Why Are Iowans Seeing Such High Diesel Prices?
As gas prices continue to soar nationwide, people are getting more and more frustrated as they fill their tanks. Truck drivers and companies are getting the hardest blow as diesel prices in Iowa average $5.29—which is almost $2 more than it was a year ago!
According to Patrick DeHaan with GasBuddy, diesel inventories are at the lowest they have been in decades and the demand for it is high globally.
It’s the fuel of much of the U.S. economy, semi-trucks, trains, a lot of construction equipment, and diesel inventories have been falling, not only that because of the EU’s stance on Russian oil already, we’ve seen shortages of diesel in Europe with much or some of the product has been moving easterly to the European Union, and that has kept prices for diesel very high in the U.S. as we continue to see that imbalance persist. I do not expect any improvement in diesel prices.”
The Northeast is seeing the worst of this.
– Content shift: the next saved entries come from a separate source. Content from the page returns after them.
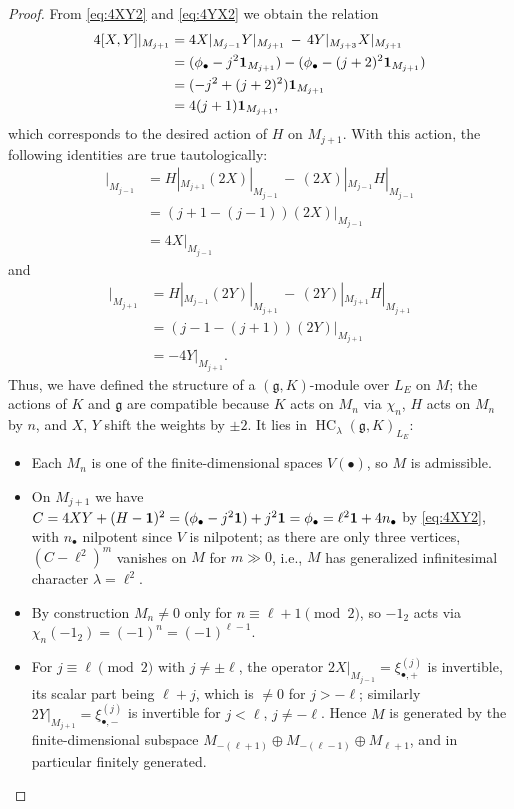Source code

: \documentclass[a4paper,12pt,reqno]{amsart}
\DeclareMathOperator{\HC}{\mathrm{HC}}
\theoremstyle{plain}
\theoremstyle{remark}
\begin{document}
\begin{proof}
    From \eqref{eq:4XY2} and \eqref{eq:4YX2} we obtain the relation
    \begin{align*}
      4[X,Y]|_{M_{j+1}}
      &=4X|_{M_{j-1}}Y|_{M_{j+1}}\,-\,4Y|_{M_{j+3}}X|_{M_{j+1}}\\
      &=(\phi_\bullet-j^2{\bf1}_{M_{j+1}})-(\phi_\bullet-(j+2)^2{\bf1}_{M_{j+1}})\\
      &=(-j^2+(j+2)^2){\bf1}_{M_{j+1}}\\
      &=4(j+1){\bf1}_{M_{j+1}},
    \end{align*}
    which corresponds to the desired action of $H$ on $M_{j+1}$. With this action, the following identities are true tautologically:
    \begin{align*}
      [H,2X]|_{M_{j-1}}&=H|_{M_{j+1}}(2X)|_{M_{j-1}}\,-\,(2X)|_{M_{j-1}}H|_{M_{j-1}}\\
      &=(j+1-(j-1))(2X)|_{M_{j-1}}\\
      &=4X|_{M_{j-1}}
    \end{align*}
    and
    \begin{align*}
      [H,2Y]|_{M_{j+1}}&=H|_{M_{j-1}}(2Y)|_{M_{j+1}}\,-\,(2Y)|_{M_{j+1}}H|_{M_{j+1}}\\
      &=(j-1-(j+1))(2Y)|_{M_{j+1}}\\
      &=-4Y|_{M_{j+1}}.
    \end{align*}
    Thus, we have defined the structure of a $(\mathfrak{g}, K)$-module over $L_E$ on $M$; the actions of $K$ and $\mathfrak{g}$ are compatible because $K$ acts on $M_n$ via $\chi_n$, $H$ acts on $M_n$ by $n$, and $X$, $Y$ shift the weights by $\pm2$. It lies in $\HC_\lambda(\mathfrak{g},K)_{L_E}$:
    \begin{itemize}
      \item Each $M_n$ is one of the finite-dimensional spaces $V(\bullet)$, so $M$ is admissible.
      \item On $M_{j+1}$ we have $C=4XY+(H-{\bf1})^2=(\phi_\bullet-j^2{\bf1})+j^2{\bf1}=\phi_\bullet=\ell^2{\bf1}+4n_\bullet$ by \eqref{eq:4XY2}, with $n_\bullet$ nilpotent since $V$ is nilpotent; as there are only three vertices, $(C-\ell^2)^m$ vanishes on $M$ for $m\gg0$, i.e., $M$ has generalized infinitesimal character $\lambda=\ell^2$.
      \item By construction $M_n\neq0$ only for $n\equiv\ell+1\pmod2$, so $-1_2$ acts via $\chi_n(-1_2)=(-1)^n=(-1)^{\ell-1}$.
      \item For $j\equiv\ell\pmod2$ with $j\neq\pm\ell$, the operator $2X|_{M_{j-1}}=\xi_{\bullet,+}^{(j)}$ is invertible, its scalar part being $\ell+j$, which is $\neq0$ for $j>-\ell$; similarly $2Y|_{M_{j+1}}=\xi_{\bullet,-}^{(j)}$ is invertible for $j<\ell$, $j\neq-\ell$. Hence $M$ is generated by the finite-dimensional subspace $M_{-(\ell+1)}\oplus M_{-(\ell-1)}\oplus M_{\ell+1}$, and in particular finitely generated.
    \end{itemize}


\end{proof}
\end{document}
They are currently recording their lowest seasonal diesel inventory on record.
According to Freight Waves, the East Coast usually stores 62 million barrels of diesel during May, but this year that number is closer to 52 million barrels.
So, why is the diesel supply so low?
Just like gas prices, diesel prices are impacted by sanctions that have been placed on Russia and raising post-pandemic demands.
According to AgWeb, there are even some farmers claiming that farm diesel prices are higher than on-road diesel—which is typically not the case.
In the Northeast, one of the problems also lies in refining capacity shortages. Peter Meyer with S&P Global Commodity Insights adds;
East Coast capacity has been cut in half from 1.6 million barrels per day to 800,000 barrels per day over the past 10 years as half of the refineries in the east have shuttered.
Diesel in California is the most expensive with the average being $6.518 and New York is second with the price of $6.472.